Start of Working data

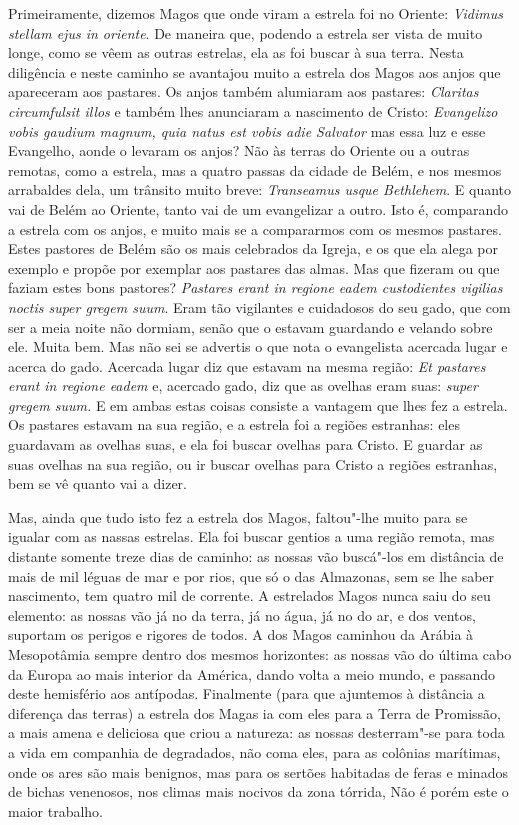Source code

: Primeiramente, dizemos Magos que onde viram a estrela foi no Oriente:
\emph{Vidimus stellam ejus in oriente}. De maneira que,
podendo a estrela ser vista de muito longe, como se vêem as outras
estrelas, ela as foi buscar à sua terra. Nesta diligência e neste
caminho se avantajou muito a estrela dos Magos aos anjos que apareceram
aos pastares. Os anjos também alumiaram aos pastares: \emph{Claritas
circumfulsit illos} e também lhes anunciaram a nascimento de
Cristo: \emph{Evangelizo vobis gaudium magnum, quia natus est vobis adie Salvator} mas essa luz e esse
Evangelho, aonde o levaram os anjos? Não às terras do Oriente ou a
outras remotas, como a estrela, mas a quatro passas da cidade de Belém,
e nos mesmos arrabaldes dela, um trânsito muito breve: \emph{Transeamus
usque Bethlehem}. E quanto vai de Belém ao Oriente, tanto
vai de um evangelizar a outro. Isto é, comparando a estrela com os
anjos, e muito mais se a compararmos com os mesmos pastares. Estes
pastores de Belém são os mais celebrados da Igreja, e os que ela alega
por exemplo e propõe por exemplar aos pastares das almas. Mas que
fizeram ou que faziam estes bons pastores? \emph{Pastares erant in
regione eadem custodientes vigilias noctis super gregem suum}.
Eram tão vigilantes e cuidadosos do seu gado, que com ser a
meia noite não dormiam, senão que o estavam guardando e velando sobre
ele. Muita bem. Mas não sei se advertis o que nota o evangelista
acercada lugar e acerca do gado. Acercada lugar diz que estavam na mesma
região: \emph{Et pastares erant in regione eadem} e, acercado gado, diz
que as ovelhas eram suas: \emph{super gregem suum.} E em ambas estas
coisas consiste a vantagem que lhes fez a estrela. Os pastares estavam
na sua região, e a estrela foi a regiões estranhas: eles guardavam as
ovelhas suas, e ela foi buscar ovelhas para Cristo. E guardar as suas
ovelhas na sua região, ou ir buscar ovelhas para Cristo a regiões
estranhas, bem se vê quanto vai a dizer.

Mas, ainda que tudo isto fez a estrela dos Magos, faltou"-lhe muito para
se igualar com as nassas estrelas. Ela foi buscar gentios a uma região
remota, mas distante somente treze dias de caminho: as nossas vão
buscá"-los em distância de mais de mil léguas de mar e por rios, que só o
das Almazonas, sem se lhe saber nascimento, tem quatro mil de corrente.
A estrelados Magos nunca saiu do seu elemento: as nossas vão já no da
terra, já no água, já no do ar, e dos ventos, suportam os perigos e
rigores de todos. A dos Magos caminhou da Arábia à Mesopotâmia sempre
dentro dos mesmos horizontes: as nossas vão do última cabo da Europa ao
mais interior da América, dando volta a meio mundo, e passando deste
hemisfério aos antípodas. Finalmente (para que ajuntemos à distância a
diferença das terras) a estrela dos Magas ia com eles para a Terra de
Promissão, a mais amena e deliciosa que criou a natureza: as nossas
desterram"-se para toda a vida em companhia de degradados, não coma eles,
para as colônias marítimas, onde os ares são mais benignos, mas para os
sertões habitadas de feras e minados de bichas venenosos, nos climas
mais nocivos da zona tórrida, Não é porém este o maior trabalho.

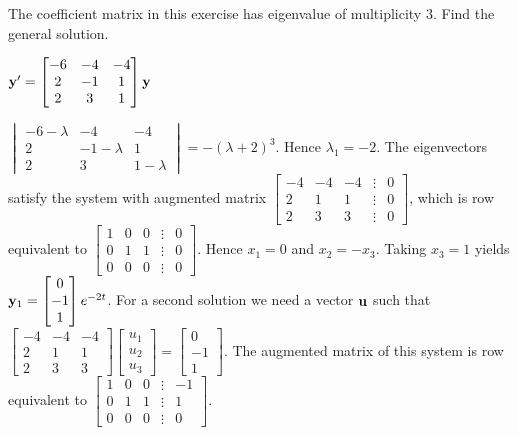 \documentclass{ximera}
\begin{document}
 \begin{problem}\label{exer:10.5.26} 
 The coefficient matrix in this exercise
has eigenvalue of multiplicity $3$. Find the
general solution.

$ {\bf y}'
= \begin{bmatrix}-6 &-4&-4\\2&-1&1\\2&3&1\end{bmatrix}{\bf y}$

\begin{solution}
  $ \begin{vmatrix}-6-\lambda&-4&-4\\2&-1-\lambda&1\\2&3&1-\lambda\end{vmatrix}
=-(\lambda+2)^3$.
Hence $\lambda_1=-2$.
The eigenvectors
 satisfy the system with  augmented matrix
$  \begin{bmatrix}-4&-4&-4&\vdots&0\\2&1&1&
\vdots&0\\2&3&3&\vdots&0 \end{bmatrix}$,
which is row equivalent to
$  \begin{bmatrix}1&0&0&\vdots&0\\0&1&1&
\vdots&0\\0&0&0&\vdots&0 \end{bmatrix}$.
Hence  $x_1=0$ and $x_2=-x_3$.  Taking $x_3=1$
yields
${\bf y}_1=  \begin{bmatrix}0\\-1\\1 \end{bmatrix}e^{-2t}$.
For a second solution we need a vector ${\bf u}$ such that
$  \begin{bmatrix}-4&-4&-4\\2&1&1\\2&3&3 \end{bmatrix} \begin{bmatrix}u_1\\u_2\\u_3 \end{bmatrix}
=  \begin{bmatrix}0\\-1\\1 \end{bmatrix}$.
The augmented matrix of this system is row equivalent to
$  \begin{bmatrix}1&0&0&\vdots&-1\\0&1&1&
\vdots&1\\0&0&0&\vdots&0 \end{bmatrix}$.

\end{solution}
\end{problem}
\end{document}
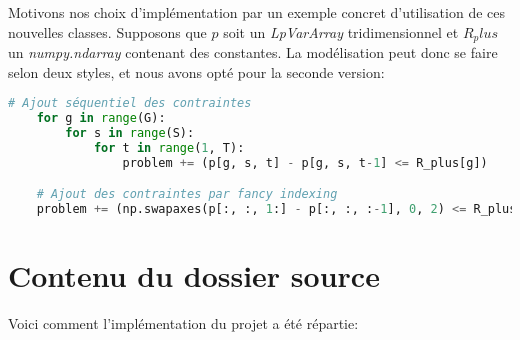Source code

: Motivons nos choix d'implémentation par un exemple concret d'utilisation de ces nouvelles classes.
Supposons que $p$ soit un \textit{LpVarArray} tridimensionnel et $R_plus$ un \textit{numpy.ndarray} contenant 
des constantes. La modélisation peut donc se faire selon deux styles, et nous avons opté pour la seconde
version:
\begin{lstlisting}[language=Python]
    # Ajout séquentiel des contraintes
    for g in range(G):
        for s in range(S):
            for t in range(1, T):
                problem += (p[g, s, t] - p[g, s, t-1] <= R_plus[g])

    # Ajout des contraintes par fancy indexing
    problem += (np.swapaxes(p[:, :, 1:] - p[:, :, :-1], 0, 2) <= R_plus)
\end{lstlisting}

\section{Contenu du dossier source}

Voici comment l'implémentation du projet a été répartie:

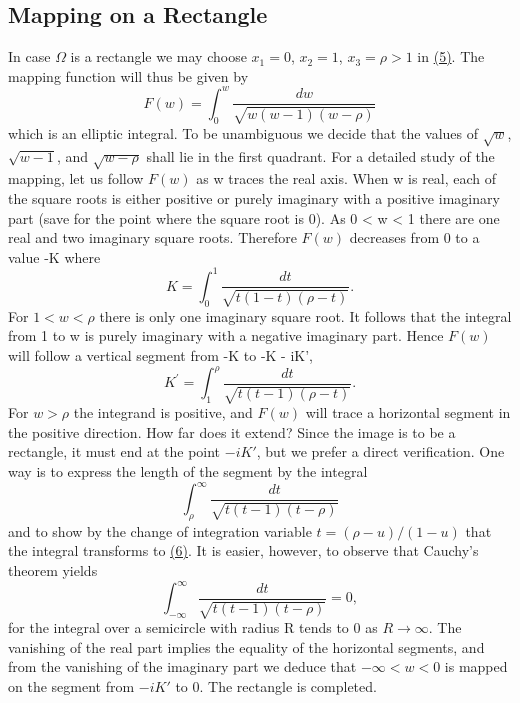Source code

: \setcounter{section}{2}\setcounter{subsection}{2}\subsection{Mapping on a Rectangle}\label{sec:6.2.3}
In case $\Omega$ is a rectangle we may choose $x_{1} = 0$, $x_{2} = 1$, $x_{3} = \rho > 1$ in \hyperref[eq:6.5]{(5)}. The mapping function will thus be given by
\begin{equation*}
F (w) = \int_ {0} ^ {w} \frac {d w}{\sqrt {w (w - 1) (w - \rho)}}
\end{equation*}
which is an elliptic integral. To be unambiguous we decide that the values of $\sqrt{w}$, $\sqrt{w-1}$, and $\sqrt{w-\rho}$ shall lie in the first quadrant. For a detailed study of the mapping, let us follow $F(w)$ as w traces the real axis. When w is real, each of the square roots is either positive or purely imaginary with a positive imaginary part (save for the point where the square root is 0). As 0 < w < 1 there are one real and two imaginary square roots. Therefore $F(w)$ decreases from 0 to a value -K where
\begin{equation*}
K = \int_ {0} ^ {1} \frac {d t}{\sqrt {t (1 - t) (\rho - t)}}.\tag{6}\label{eq:6.6}
\end{equation*}
For $1 < w < \rho$ there is only one imaginary square root. It follows that the integral from 1 to w is purely imaginary with a negative imaginary part. Hence $F(w)$ will follow a vertical segment from -K to -K - iK',
\begin{equation*}
K ^ {\prime} = \int_ {1} ^ {\rho} \frac {d t}{\sqrt {t (t - 1) (\rho - t)}}.
\end{equation*}
For $w > \rho$ the integrand is positive, and $F(w)$ will trace a horizontal segment in the positive direction. How far does it extend? Since the image is to be a rectangle, it must end at the point $-iK'$, but we prefer a direct verification. One way is to express the length of the segment by the integral
\begin{equation*}
\int_ {\rho} ^ {\infty} \frac {d t}{\sqrt {t (t - 1) (t - \rho)}}
\end{equation*}
and to show by the change of integration variable $t = (\rho - u)/(1 - u)$ that the integral transforms to \hyperref[eq:6.6]{(6)}. It is easier, however, to observe that Cauchy's theorem yields
\begin{equation*}
\int_ {- \infty} ^ {\infty} \frac {d t}{\sqrt {t (t - 1) (t - \rho)}} = 0,
\end{equation*}
for the integral over a semicircle with radius R tends to 0 as $R \to \infty$. The vanishing of the real part implies the equality of the horizontal segments, and from the vanishing of the imaginary part we deduce that $-\infty < w < 0$ is mapped on the segment from $-iK'$ to 0. The rectangle is completed.

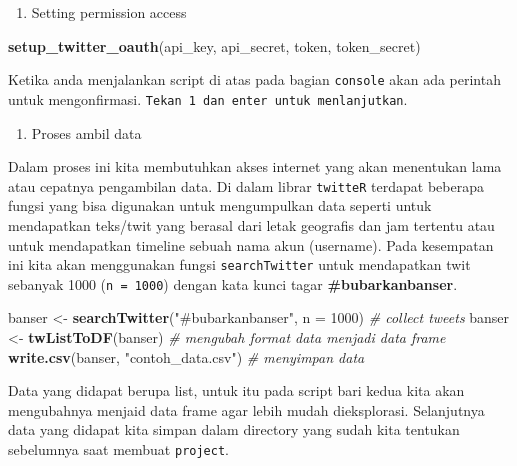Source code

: \documentclass[]{book}
\newenvironment{Shaded}{\begin{snugshade}}{\end{snugshade}}
\newcommand{\CommentTok}[1]{\textcolor[rgb]{0.56,0.35,0.01}{\textit{#1}}}
\newcommand{\DataTypeTok}[1]{\textcolor[rgb]{0.13,0.29,0.53}{#1}}
\newcommand{\DecValTok}[1]{\textcolor[rgb]{0.00,0.00,0.81}{#1}}
\newcommand{\KeywordTok}[1]{\textcolor[rgb]{0.13,0.29,0.53}{\textbf{#1}}}
\newcommand{\NormalTok}[1]{#1}
\newcommand{\StringTok}[1]{\textcolor[rgb]{0.31,0.60,0.02}{#1}}
\providecommand{\tightlist}{%
  \setlength{\itemsep}{0pt}\setlength{\parskip}{0pt}}
\begin{document}
\begin{enumerate}
\def\labelenumi{\arabic{enumi}.}
\setcounter{enumi}{2}
\tightlist
\item
  Setting permission access
\end{enumerate}

\begin{Shaded}
\begin{Highlighting}[]
\KeywordTok{setup_twitter_oauth}\NormalTok{(api_key, api_secret, token, token_secret)}
\end{Highlighting}
\end{Shaded}

Ketika anda menjalankan script di atas pada bagian \texttt{console} akan
ada perintah untuk mengonfirmasi.
\texttt{Tekan\ 1\ dan\ enter\ untuk\ menlanjutkan}.

\begin{enumerate}
\def\labelenumi{\arabic{enumi}.}
\setcounter{enumi}{3}
\tightlist
\item
  Proses ambil data
\end{enumerate}

Dalam proses ini kita membutuhkan akses internet yang akan menentukan
lama atau cepatnya pengambilan data. Di dalam librar \texttt{twitteR}
terdapat beberapa fungsi yang bisa digunakan untuk mengumpulkan data
seperti untuk mendapatkan teks/twit yang berasal dari letak geografis
dan jam tertentu atau untuk mendapatkan timeline sebuah nama akun
(username). Pada kesempatan ini kita akan menggunakan fungsi
\texttt{searchTwitter} untuk mendapatkan twit sebanyak 1000
(\texttt{n\ =\ 1000}) dengan kata kunci tagar \textbf{\#bubarkanbanser}.

\begin{Shaded}
\begin{Highlighting}[]
\NormalTok{banser <-}\StringTok{ }\KeywordTok{searchTwitter}\NormalTok{(}\StringTok{"#bubarkanbanser"}\NormalTok{, }\DataTypeTok{n =} \DecValTok{1000}\NormalTok{) }\CommentTok{# collect tweets}
\NormalTok{banser <-}\StringTok{ }\KeywordTok{twListToDF}\NormalTok{(banser) }\CommentTok{# mengubah format data menjadi data frame}
\KeywordTok{write.csv}\NormalTok{(banser, }\StringTok{"contoh_data.csv"}\NormalTok{) }\CommentTok{# menyimpan data}
\end{Highlighting}
\end{Shaded}

Data yang didapat berupa list, untuk itu pada script bari kedua kita
akan mengubahnya menjaid data frame agar lebih mudah dieksplorasi.
Selanjutnya data yang didapat kita simpan dalam directory yang sudah
kita tentukan sebelumnya saat membuat \texttt{project}.
\end{document}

End of Working data

## Work order
Retype the entries above exactly, but only from the line containing "aos pastares. Os" through the line containing "Mas, ainda que", both included.

## Reply
aos pastares. Os anjos também alumiaram aos pastares: \emph{Claritas
circumfulsit illos} e também lhes anunciaram a nascimento de
Cristo: \emph{Evangelizo vobis gaudium magnum, quia natus est vobis adie Salvator} mas essa luz e esse
Evangelho, aonde o levaram os anjos? Não às terras do Oriente ou a
outras remotas, como a estrela, mas a quatro passas da cidade de Belém,
e nos mesmos arrabaldes dela, um trânsito muito breve: \emph{Transeamus
usque Bethlehem}. E quanto vai de Belém ao Oriente, tanto
vai de um evangelizar a outro. Isto é, comparando a estrela com os
anjos, e muito mais se a compararmos com os mesmos pastares. Estes
pastores de Belém são os mais celebrados da Igreja, e os que ela alega
por exemplo e propõe por exemplar aos pastares das almas. Mas que
fizeram ou que faziam estes bons pastores? \emph{Pastares erant in
regione eadem custodientes vigilias noctis super gregem suum}.
Eram tão vigilantes e cuidadosos do seu gado, que com ser a
meia noite não dormiam, senão que o estavam guardando e velando sobre
ele. Muita bem. Mas não sei se advertis o que nota o evangelista
acercada lugar e acerca do gado. Acercada lugar diz que estavam na mesma
região: \emph{Et pastares erant in regione eadem} e, acercado gado, diz
que as ovelhas eram suas: \emph{super gregem suum.} E em ambas estas
coisas consiste a vantagem que lhes fez a estrela. Os pastares estavam
na sua região, e a estrela foi a regiões estranhas: eles guardavam as
ovelhas suas, e ela foi buscar ovelhas para Cristo. E guardar as suas
ovelhas na sua região, ou ir buscar ovelhas para Cristo a regiões
estranhas, bem se vê quanto vai a dizer.

Mas, ainda que tudo isto fez a estrela dos Magos, faltou"-lhe muito para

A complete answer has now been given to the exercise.